(The data):
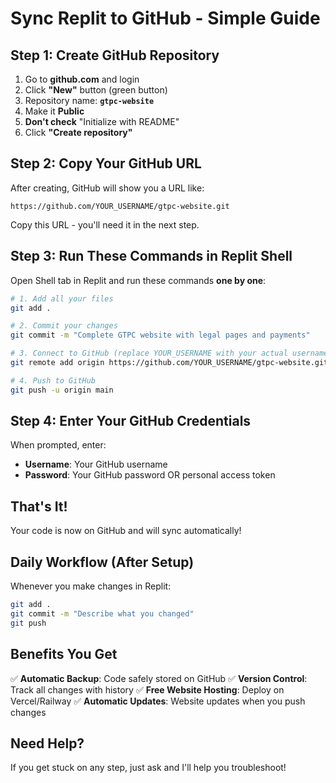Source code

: # Sync Replit to GitHub - Simple Guide

## Step 1: Create GitHub Repository

1. Go to **github.com** and login
2. Click **"New"** button (green button)
3. Repository name: **`gtpc-website`**
4. Make it **Public**
5. **Don't check** "Initialize with README"
6. Click **"Create repository"**

## Step 2: Copy Your GitHub URL

After creating, GitHub will show you a URL like:
```
https://github.com/YOUR_USERNAME/gtpc-website.git
```
Copy this URL - you'll need it in the next step.

## Step 3: Run These Commands in Replit Shell

Open Shell tab in Replit and run these commands **one by one**:

```bash
# 1. Add all your files
git add .

# 2. Commit your changes
git commit -m "Complete GTPC website with legal pages and payments"

# 3. Connect to GitHub (replace YOUR_USERNAME with your actual username)
git remote add origin https://github.com/YOUR_USERNAME/gtpc-website.git

# 4. Push to GitHub
git push -u origin main
```

## Step 4: Enter Your GitHub Credentials

When prompted, enter:
- **Username**: Your GitHub username
- **Password**: Your GitHub password OR personal access token

## That's It! 

Your code is now on GitHub and will sync automatically!

## Daily Workflow (After Setup)

Whenever you make changes in Replit:

```bash
git add .
git commit -m "Describe what you changed"
git push
```

## Benefits You Get

✅ **Automatic Backup**: Code safely stored on GitHub
✅ **Version Control**: Track all changes with history
✅ **Free Website Hosting**: Deploy on Vercel/Railway
✅ **Automatic Updates**: Website updates when you push changes

## Need Help?

If you get stuck on any step, just ask and I'll help you troubleshoot!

(What you need to do):
In the records above, find the line with "## Benefits You Get"; write out exactly that line and each one after it, stopping after the line with "## Need Help?".

(Expected answer):
## Benefits You Get

✅ **Automatic Backup**: Code safely stored on GitHub
✅ **Version Control**: Track all changes with history
✅ **Free Website Hosting**: Deploy on Vercel/Railway
✅ **Automatic Updates**: Website updates when you push changes

## Need Help?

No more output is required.